[TASK TO CARRY OUT] Check each line of the records below for the string "title", then state how many lines contain it, with no other output.

[GIVEN INFORMATION Boundary: Start]

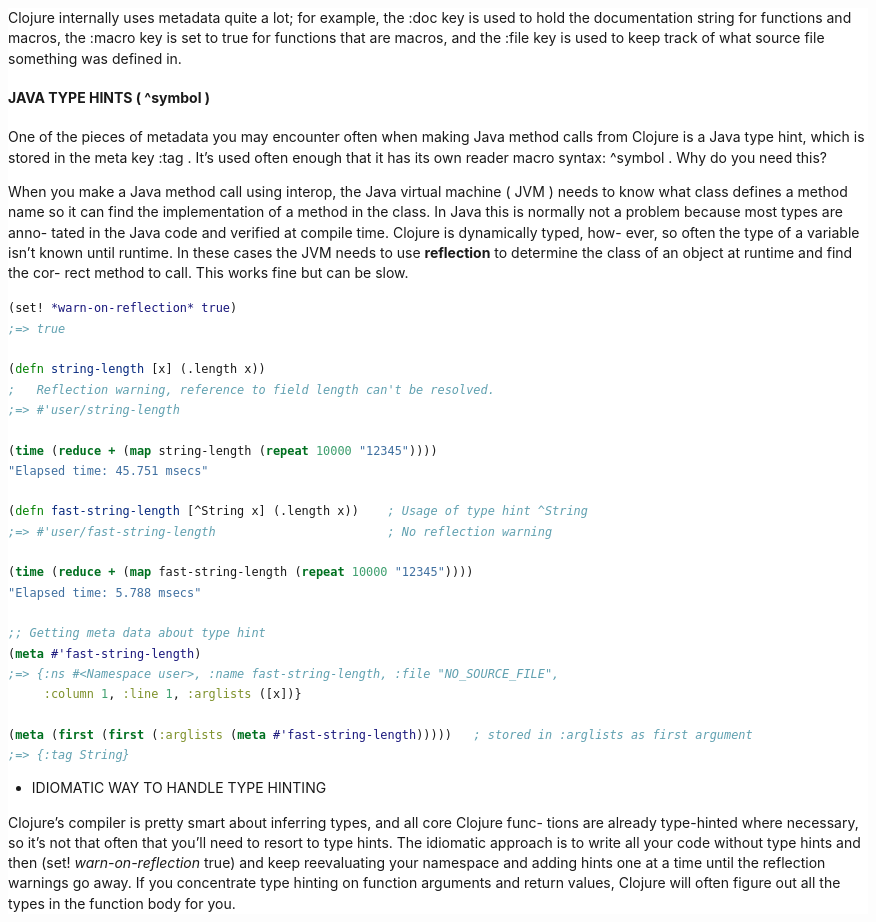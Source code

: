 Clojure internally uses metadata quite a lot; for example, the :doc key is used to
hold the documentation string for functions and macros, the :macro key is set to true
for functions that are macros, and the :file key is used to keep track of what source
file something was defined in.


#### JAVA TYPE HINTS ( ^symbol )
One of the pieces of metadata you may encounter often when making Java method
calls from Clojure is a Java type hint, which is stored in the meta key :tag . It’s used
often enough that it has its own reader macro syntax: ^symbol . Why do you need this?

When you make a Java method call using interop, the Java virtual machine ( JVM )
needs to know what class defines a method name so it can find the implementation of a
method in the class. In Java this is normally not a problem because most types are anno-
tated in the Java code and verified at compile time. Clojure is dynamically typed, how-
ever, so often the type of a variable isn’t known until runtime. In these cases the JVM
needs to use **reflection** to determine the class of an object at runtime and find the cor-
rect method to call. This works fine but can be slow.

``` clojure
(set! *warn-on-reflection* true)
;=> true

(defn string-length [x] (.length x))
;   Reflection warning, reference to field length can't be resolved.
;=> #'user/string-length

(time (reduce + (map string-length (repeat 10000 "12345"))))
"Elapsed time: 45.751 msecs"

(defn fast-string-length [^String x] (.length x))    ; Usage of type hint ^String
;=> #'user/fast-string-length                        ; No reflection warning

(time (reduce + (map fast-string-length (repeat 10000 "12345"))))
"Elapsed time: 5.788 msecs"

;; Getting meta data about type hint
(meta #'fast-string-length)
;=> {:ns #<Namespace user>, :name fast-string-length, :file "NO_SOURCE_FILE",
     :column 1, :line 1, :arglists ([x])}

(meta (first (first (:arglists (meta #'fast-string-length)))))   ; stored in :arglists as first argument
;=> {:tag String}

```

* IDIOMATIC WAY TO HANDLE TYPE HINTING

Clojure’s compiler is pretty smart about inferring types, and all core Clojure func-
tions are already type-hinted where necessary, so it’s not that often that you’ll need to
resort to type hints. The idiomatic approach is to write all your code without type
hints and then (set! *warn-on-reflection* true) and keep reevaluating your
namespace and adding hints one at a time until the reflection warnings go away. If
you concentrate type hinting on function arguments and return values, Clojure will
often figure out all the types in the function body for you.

[GIVEN INFORMATION Boundary: End]
[GIVEN INFORMATION Boundary: Start]

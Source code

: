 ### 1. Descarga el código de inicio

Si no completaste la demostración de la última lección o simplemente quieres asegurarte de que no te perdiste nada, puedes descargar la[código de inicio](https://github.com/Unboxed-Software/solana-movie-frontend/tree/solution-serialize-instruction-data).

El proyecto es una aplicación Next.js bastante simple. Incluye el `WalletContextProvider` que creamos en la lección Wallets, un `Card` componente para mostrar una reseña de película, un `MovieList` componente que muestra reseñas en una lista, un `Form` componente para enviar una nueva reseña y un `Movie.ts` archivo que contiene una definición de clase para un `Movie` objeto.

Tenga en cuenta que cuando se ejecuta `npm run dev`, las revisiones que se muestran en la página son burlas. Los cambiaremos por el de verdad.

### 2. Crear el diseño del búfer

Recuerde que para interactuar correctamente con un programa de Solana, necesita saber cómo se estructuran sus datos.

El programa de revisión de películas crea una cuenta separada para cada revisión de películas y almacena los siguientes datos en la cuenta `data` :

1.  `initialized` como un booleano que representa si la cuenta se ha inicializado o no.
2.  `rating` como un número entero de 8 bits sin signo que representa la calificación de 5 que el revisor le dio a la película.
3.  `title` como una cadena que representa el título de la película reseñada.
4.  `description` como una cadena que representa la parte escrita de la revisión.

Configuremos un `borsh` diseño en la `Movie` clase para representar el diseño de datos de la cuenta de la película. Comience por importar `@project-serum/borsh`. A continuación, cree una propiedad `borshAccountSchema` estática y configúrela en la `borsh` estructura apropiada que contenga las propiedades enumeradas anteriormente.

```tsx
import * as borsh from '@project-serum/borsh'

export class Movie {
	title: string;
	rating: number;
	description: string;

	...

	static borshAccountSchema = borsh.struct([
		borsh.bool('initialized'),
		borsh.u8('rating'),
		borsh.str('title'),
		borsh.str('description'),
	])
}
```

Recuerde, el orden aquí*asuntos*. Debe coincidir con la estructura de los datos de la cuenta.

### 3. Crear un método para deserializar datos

[GIVEN INFORMATION Boundary: End]
[GIVEN INFORMATION Boundary: Start]

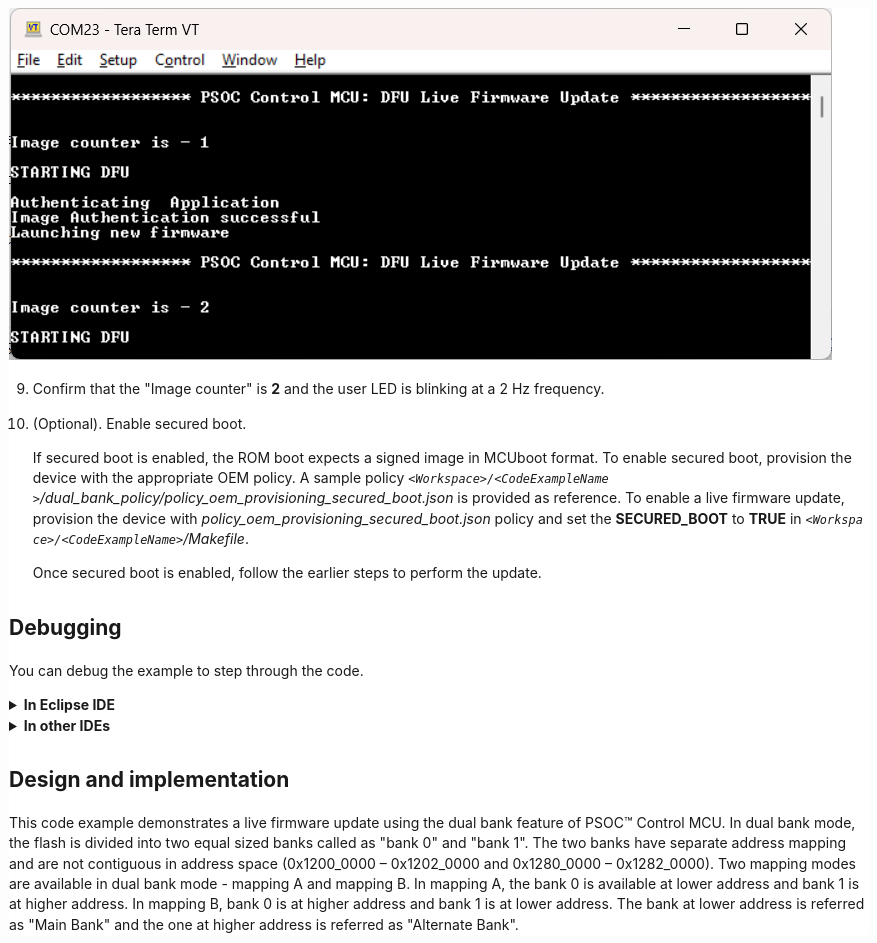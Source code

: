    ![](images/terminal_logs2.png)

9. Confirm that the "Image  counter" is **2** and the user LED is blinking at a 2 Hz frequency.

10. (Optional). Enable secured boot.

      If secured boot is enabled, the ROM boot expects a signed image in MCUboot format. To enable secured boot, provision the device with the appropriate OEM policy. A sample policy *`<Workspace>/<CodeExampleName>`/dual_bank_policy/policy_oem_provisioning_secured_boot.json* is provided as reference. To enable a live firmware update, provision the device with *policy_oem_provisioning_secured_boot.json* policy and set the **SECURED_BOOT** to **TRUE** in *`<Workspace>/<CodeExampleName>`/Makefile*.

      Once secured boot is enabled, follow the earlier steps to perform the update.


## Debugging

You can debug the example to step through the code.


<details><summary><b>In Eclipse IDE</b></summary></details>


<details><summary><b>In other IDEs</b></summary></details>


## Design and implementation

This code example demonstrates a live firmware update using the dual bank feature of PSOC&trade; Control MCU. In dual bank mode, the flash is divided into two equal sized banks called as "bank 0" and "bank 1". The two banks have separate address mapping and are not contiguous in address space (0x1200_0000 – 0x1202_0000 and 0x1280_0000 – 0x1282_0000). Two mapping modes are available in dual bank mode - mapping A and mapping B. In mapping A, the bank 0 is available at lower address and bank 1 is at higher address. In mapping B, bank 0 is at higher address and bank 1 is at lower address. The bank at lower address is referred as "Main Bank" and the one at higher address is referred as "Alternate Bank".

[GIVEN INFORMATION Boundary: End]

[SOLUTION] 3